In the humble environs of Kalam’s boyhood, books were a scarce commodity. He often visited the home of STR Manickam, a former militant nationalist, to borrow books. Manickam encouraged Kalam to read all he could from Manickam’s personal library, which was sizeable by local standards.
The Second World War broke out in 1939, when Kalam was eight years old. There was a sudden demand for tamarind seeds in the market, and Kalam would collect the seeds and sell them to a provision store which earned him a princely sum of one anna. Kalam also worked for his first cousin Samsuddin, a person who he describes to have greatly influenced his boyhood. He was the sole distributor for newspapers in the 1000-strong literate population of Rameswaran. When India was forced to join the Allied Forces and something like a state of emergency was declared, it led to suspension of the train halt at Rameswaran station. Newspapers now had to be bundled and thrown out of the moving train, which forced Samsuddin to look for a helping hand to catch the bundles. Kalam filled this slot and thus earned his first wages. As he quotes in Wings of Fire, “Half a century later, I can still feel the surge of pride in earning my own money for the first time.”

Education
After completing his school education at the Rameshwaram Elementary School, Kalam went on to Schwartz High School, Ramanathapuram. His best memories are of his teachers, Prof Solomon and Prof Iyer, who he still believes to be the best examples of small-town Indian teachers committed to nurturing talent. and then attended Saint Joseph's College, Tiruchirappalli, then affiliated with the University of Madras, from where he graduated in physics in 1954. He earned a degree in Aeronautical Engineering from Madras Institute of Technology (MIT) and received about honorary doctorates from about 30 universities globally.
Kalam’s Detour into Aeronautical Engineering:
When he joined the B.Sc degree course at St Joseph’s, there was not much awareness about any other option for higher education. Only after obtaining a B.Sc degree did Kalam realise that physics was not his subject, and that he should have chosen engineering to fulfil his dreams. “Better late than never”, he thought to himself, and made a detour by applying for an engineering degree in Madras Institute of Technology (MIT), regarded as the crown jewel of technical education in South India at that time.
Admission to this prestigious institution was expensive, about a thousand rupees, which was a very huge amount at that time. Kalam’s sister, Zohara, helped fund his education by mortgaging her bangles and jewellery,as his father could not afford to spare that much money. Kalam was greatly touched by her generous support and encouragement for his education.
A Famous Incident from Kalam’s college days at MIT: While Kalam was working on his third year project, building a low-level aircraft in a group, his design professor and the then Director of MIT, Prof Srinivasan, declared it dismal and disappointing. Kalam gave him a thousand excuses for the delay, and pleaded for one month’s time to complete his project, but Prof Srinivasan wouldn’t entertain any of it. The Professor said, “I give you three days time. If by Monday morning I don’t get the configuration drawing, your scholarship will be revoked.”

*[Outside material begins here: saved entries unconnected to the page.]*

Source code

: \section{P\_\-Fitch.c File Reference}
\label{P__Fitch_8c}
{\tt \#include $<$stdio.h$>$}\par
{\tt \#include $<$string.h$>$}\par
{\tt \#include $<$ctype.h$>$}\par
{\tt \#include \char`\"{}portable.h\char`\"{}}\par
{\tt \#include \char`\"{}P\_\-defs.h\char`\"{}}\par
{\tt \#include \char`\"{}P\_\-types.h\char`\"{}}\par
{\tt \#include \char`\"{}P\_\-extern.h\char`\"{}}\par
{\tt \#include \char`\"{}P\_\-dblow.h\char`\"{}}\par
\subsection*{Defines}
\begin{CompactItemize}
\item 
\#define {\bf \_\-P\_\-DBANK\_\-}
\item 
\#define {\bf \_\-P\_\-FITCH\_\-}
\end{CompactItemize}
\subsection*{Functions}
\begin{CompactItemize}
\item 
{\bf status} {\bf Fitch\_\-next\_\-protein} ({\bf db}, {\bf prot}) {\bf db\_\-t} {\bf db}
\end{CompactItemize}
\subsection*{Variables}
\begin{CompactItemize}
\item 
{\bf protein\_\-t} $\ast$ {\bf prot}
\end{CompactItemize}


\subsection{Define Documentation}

Kalam was dumbstruck, for this scholarship was his lifeline. It was his passion, and it was the only way he could release his sisters jewellery from mortgage. He worked tirelessly for three days and nights, skipping meals and saving only one hour of time for freshening up. He ultimately submitted his project on time. Prof Srinivasan, hugging him affectionately, said that “I knew I was putting you under stress and asking you to meet an impossible deadline. I never expected you to perform so well.”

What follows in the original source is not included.